Task details
Restate word for word the lines in the listing below, starting at the line containing "Our solution addresses" and ending at the line containing "1. **Streamlined Web", both included; leave out the rest.

Data records
-*-*-

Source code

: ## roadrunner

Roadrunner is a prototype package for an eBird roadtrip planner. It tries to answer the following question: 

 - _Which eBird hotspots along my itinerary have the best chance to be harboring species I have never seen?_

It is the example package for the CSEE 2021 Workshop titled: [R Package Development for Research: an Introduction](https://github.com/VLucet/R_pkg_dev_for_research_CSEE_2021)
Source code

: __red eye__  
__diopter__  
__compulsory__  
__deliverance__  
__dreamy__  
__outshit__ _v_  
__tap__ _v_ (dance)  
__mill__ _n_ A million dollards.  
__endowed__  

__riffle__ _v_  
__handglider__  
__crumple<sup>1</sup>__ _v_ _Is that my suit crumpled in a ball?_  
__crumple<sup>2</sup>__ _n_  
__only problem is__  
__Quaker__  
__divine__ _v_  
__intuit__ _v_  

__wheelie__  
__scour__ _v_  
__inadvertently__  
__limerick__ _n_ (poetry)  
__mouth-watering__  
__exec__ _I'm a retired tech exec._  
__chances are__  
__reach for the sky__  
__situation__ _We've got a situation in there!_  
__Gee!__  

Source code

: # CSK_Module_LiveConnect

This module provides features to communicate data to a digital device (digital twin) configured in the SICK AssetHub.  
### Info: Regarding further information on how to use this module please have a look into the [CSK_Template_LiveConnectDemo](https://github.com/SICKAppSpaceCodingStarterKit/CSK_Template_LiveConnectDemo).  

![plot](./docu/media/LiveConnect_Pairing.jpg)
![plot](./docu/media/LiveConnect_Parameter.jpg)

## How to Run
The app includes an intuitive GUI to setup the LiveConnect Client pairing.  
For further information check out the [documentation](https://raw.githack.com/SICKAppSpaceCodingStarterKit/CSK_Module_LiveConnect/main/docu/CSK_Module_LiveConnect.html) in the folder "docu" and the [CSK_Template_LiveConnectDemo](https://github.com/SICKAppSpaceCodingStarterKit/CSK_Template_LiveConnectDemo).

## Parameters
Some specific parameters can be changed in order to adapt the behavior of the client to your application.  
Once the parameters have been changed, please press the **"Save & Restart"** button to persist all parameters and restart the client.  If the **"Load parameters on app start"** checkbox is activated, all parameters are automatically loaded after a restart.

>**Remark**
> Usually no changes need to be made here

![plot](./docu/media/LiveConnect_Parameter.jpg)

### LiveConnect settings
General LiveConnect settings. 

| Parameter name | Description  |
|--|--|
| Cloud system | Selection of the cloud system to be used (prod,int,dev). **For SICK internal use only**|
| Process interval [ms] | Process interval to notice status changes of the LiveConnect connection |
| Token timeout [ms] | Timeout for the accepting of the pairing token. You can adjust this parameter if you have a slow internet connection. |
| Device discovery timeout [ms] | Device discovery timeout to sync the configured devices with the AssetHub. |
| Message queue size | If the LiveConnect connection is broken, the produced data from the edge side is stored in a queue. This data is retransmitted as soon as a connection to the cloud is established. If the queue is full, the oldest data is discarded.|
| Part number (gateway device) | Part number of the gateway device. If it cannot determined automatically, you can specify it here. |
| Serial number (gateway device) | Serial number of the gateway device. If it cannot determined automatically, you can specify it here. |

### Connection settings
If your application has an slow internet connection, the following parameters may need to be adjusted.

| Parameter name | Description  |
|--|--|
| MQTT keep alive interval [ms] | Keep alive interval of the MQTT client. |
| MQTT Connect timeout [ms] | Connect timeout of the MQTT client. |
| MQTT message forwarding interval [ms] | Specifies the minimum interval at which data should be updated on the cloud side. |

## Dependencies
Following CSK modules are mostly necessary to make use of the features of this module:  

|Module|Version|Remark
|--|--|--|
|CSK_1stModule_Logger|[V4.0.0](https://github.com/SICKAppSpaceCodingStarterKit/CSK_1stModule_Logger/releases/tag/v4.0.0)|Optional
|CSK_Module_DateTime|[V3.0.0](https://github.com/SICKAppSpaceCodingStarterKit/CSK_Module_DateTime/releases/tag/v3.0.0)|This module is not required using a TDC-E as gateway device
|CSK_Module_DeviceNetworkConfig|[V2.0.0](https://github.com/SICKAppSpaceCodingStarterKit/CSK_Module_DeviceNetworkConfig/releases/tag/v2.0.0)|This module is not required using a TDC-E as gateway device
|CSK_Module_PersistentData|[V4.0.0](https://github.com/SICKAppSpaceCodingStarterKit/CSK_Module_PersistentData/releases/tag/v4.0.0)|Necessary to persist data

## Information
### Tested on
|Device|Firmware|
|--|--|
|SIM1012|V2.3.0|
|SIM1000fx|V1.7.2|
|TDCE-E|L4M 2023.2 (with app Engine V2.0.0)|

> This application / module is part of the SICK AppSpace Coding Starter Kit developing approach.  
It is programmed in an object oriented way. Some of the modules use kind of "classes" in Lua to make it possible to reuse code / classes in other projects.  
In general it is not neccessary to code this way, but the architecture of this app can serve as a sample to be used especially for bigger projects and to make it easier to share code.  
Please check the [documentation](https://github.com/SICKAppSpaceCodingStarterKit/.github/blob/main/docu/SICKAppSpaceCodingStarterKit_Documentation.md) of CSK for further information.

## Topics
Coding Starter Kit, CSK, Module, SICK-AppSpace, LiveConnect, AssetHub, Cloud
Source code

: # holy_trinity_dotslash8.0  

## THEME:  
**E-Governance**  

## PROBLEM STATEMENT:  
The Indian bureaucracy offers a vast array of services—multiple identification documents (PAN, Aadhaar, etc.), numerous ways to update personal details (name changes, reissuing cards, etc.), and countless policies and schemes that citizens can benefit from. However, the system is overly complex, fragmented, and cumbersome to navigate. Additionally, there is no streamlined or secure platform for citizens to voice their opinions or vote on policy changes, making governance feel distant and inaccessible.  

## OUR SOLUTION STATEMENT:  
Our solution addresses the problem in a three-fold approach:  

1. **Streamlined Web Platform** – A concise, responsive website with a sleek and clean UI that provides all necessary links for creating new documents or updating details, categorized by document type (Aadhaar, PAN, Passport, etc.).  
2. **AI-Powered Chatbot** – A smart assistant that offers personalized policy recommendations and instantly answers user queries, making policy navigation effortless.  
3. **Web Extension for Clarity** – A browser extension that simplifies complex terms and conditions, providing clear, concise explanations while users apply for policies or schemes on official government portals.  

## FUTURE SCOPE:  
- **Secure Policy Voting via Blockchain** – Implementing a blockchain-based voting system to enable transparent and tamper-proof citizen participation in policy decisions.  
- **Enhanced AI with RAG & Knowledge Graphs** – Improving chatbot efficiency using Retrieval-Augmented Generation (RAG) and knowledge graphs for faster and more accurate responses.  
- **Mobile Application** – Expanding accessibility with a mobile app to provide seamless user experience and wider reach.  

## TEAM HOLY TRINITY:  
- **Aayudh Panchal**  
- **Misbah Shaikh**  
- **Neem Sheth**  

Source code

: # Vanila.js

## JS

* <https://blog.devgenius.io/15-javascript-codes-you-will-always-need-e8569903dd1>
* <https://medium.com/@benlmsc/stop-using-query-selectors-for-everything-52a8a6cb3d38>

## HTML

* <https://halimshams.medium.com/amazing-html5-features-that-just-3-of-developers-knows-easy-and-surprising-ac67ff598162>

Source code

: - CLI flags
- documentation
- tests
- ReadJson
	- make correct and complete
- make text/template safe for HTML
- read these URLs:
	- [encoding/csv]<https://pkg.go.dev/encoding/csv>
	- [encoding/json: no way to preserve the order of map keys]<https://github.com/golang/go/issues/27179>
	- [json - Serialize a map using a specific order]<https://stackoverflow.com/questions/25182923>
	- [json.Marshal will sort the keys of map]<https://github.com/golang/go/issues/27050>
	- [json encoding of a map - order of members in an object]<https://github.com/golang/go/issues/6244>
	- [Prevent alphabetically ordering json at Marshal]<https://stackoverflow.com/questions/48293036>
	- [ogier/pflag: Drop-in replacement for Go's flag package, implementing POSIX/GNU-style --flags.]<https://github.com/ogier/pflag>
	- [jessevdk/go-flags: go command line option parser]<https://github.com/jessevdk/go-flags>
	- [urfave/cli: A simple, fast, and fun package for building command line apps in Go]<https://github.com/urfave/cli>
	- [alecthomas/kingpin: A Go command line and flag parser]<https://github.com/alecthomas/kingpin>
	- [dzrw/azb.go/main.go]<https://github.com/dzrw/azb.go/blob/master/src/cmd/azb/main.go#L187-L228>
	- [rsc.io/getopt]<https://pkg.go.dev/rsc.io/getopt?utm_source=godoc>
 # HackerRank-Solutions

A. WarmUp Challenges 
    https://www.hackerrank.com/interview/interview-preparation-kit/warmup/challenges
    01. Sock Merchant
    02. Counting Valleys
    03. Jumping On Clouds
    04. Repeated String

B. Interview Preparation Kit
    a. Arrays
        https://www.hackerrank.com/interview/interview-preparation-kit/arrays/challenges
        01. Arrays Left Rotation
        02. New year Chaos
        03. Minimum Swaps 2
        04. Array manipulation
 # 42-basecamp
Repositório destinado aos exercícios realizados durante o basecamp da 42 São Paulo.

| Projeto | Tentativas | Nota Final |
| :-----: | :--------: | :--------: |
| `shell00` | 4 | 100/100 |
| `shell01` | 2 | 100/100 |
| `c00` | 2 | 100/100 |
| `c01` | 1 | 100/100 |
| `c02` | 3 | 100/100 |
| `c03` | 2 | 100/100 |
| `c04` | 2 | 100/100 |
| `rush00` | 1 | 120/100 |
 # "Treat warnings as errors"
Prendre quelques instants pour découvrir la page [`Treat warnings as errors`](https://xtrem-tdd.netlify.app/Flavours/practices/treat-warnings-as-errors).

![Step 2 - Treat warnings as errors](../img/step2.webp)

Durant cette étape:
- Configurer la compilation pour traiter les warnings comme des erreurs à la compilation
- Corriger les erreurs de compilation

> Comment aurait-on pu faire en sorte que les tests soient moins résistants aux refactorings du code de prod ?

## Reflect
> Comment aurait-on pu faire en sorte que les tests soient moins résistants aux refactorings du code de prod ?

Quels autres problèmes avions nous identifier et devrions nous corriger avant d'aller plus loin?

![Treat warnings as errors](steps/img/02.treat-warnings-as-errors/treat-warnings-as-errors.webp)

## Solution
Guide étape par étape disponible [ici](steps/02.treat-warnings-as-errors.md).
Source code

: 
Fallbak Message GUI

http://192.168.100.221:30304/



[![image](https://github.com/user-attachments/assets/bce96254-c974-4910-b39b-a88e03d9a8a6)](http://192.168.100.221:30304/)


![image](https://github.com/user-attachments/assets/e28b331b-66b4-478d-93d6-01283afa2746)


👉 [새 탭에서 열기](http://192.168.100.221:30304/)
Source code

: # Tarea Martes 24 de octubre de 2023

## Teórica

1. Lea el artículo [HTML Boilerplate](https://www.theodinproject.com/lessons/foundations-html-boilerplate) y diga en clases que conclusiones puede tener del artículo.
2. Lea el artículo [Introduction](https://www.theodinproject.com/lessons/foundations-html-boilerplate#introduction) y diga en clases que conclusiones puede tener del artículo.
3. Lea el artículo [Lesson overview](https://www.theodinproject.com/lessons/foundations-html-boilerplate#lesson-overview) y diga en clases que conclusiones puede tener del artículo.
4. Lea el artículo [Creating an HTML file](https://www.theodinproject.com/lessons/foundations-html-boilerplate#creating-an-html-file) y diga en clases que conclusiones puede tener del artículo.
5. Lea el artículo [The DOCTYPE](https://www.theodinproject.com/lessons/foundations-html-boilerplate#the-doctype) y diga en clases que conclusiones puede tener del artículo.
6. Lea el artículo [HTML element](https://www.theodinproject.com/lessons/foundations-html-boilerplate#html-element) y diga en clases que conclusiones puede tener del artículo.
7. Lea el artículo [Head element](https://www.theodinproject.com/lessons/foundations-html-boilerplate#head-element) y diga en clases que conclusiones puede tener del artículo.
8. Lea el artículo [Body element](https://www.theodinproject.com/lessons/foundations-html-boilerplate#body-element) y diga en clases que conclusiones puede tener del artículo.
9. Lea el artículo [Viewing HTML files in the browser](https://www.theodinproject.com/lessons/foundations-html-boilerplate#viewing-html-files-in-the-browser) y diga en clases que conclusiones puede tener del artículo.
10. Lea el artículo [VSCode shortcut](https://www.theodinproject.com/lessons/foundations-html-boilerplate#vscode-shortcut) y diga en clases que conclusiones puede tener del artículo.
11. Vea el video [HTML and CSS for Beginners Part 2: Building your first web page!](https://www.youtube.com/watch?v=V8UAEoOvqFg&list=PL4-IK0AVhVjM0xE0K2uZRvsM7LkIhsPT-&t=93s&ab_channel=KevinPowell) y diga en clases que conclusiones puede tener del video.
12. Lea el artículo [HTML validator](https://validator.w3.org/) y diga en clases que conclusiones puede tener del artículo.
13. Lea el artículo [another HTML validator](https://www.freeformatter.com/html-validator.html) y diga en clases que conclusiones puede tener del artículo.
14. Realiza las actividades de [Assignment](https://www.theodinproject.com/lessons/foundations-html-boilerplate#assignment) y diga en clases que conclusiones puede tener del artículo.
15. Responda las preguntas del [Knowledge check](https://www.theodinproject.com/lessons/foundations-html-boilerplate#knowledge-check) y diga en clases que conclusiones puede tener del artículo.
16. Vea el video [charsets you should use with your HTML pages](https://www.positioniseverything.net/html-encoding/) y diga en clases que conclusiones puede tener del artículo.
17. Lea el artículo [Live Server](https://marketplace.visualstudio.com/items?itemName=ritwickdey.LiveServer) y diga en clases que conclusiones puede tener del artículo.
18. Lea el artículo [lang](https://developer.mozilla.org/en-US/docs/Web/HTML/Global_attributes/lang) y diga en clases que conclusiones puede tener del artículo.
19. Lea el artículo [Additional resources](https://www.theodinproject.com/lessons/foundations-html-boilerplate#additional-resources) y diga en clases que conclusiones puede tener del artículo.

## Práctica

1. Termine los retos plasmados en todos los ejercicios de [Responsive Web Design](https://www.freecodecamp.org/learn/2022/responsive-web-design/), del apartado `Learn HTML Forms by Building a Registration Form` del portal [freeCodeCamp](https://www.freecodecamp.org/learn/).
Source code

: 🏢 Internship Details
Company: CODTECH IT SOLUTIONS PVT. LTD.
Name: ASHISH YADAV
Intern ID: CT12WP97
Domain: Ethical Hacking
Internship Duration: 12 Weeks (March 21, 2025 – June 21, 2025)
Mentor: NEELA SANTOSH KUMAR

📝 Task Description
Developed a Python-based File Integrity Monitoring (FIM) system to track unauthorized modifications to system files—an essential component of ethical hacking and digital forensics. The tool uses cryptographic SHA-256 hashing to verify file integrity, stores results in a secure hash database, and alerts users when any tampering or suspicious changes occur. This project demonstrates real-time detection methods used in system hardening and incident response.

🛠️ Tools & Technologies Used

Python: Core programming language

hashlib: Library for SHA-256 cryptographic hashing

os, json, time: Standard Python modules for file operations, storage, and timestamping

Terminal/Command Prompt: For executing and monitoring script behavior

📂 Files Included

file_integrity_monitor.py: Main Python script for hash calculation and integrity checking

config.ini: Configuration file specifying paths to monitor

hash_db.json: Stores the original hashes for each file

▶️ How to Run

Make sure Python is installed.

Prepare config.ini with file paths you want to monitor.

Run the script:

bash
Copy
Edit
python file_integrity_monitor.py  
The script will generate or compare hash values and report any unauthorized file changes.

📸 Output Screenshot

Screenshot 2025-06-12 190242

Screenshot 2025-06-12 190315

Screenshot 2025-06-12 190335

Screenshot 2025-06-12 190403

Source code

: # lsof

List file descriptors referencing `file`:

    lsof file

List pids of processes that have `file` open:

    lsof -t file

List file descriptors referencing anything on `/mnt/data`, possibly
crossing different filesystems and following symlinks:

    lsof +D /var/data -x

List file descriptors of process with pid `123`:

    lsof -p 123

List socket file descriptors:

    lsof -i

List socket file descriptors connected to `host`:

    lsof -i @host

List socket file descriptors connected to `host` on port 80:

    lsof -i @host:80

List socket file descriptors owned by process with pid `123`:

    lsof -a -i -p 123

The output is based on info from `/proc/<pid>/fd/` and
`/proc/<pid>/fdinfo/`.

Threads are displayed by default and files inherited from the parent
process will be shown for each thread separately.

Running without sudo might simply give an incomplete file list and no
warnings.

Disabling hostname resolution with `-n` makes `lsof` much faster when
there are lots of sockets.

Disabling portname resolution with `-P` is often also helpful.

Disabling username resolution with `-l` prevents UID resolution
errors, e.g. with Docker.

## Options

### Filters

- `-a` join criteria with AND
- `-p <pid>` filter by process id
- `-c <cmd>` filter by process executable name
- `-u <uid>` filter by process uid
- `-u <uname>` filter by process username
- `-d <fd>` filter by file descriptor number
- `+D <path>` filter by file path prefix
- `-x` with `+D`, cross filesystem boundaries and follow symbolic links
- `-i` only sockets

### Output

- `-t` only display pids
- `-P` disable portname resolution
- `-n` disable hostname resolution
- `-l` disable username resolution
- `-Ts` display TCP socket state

-*-*-

Response area
Our solution addresses the problem in a three-fold approach:  

1. **Streamlined Web Platform** – A concise, responsive website with a sleek and clean UI that provides all necessary links for creating new documents or updating details, categorized by document type (Aadhaar, PAN, Passport, etc.).  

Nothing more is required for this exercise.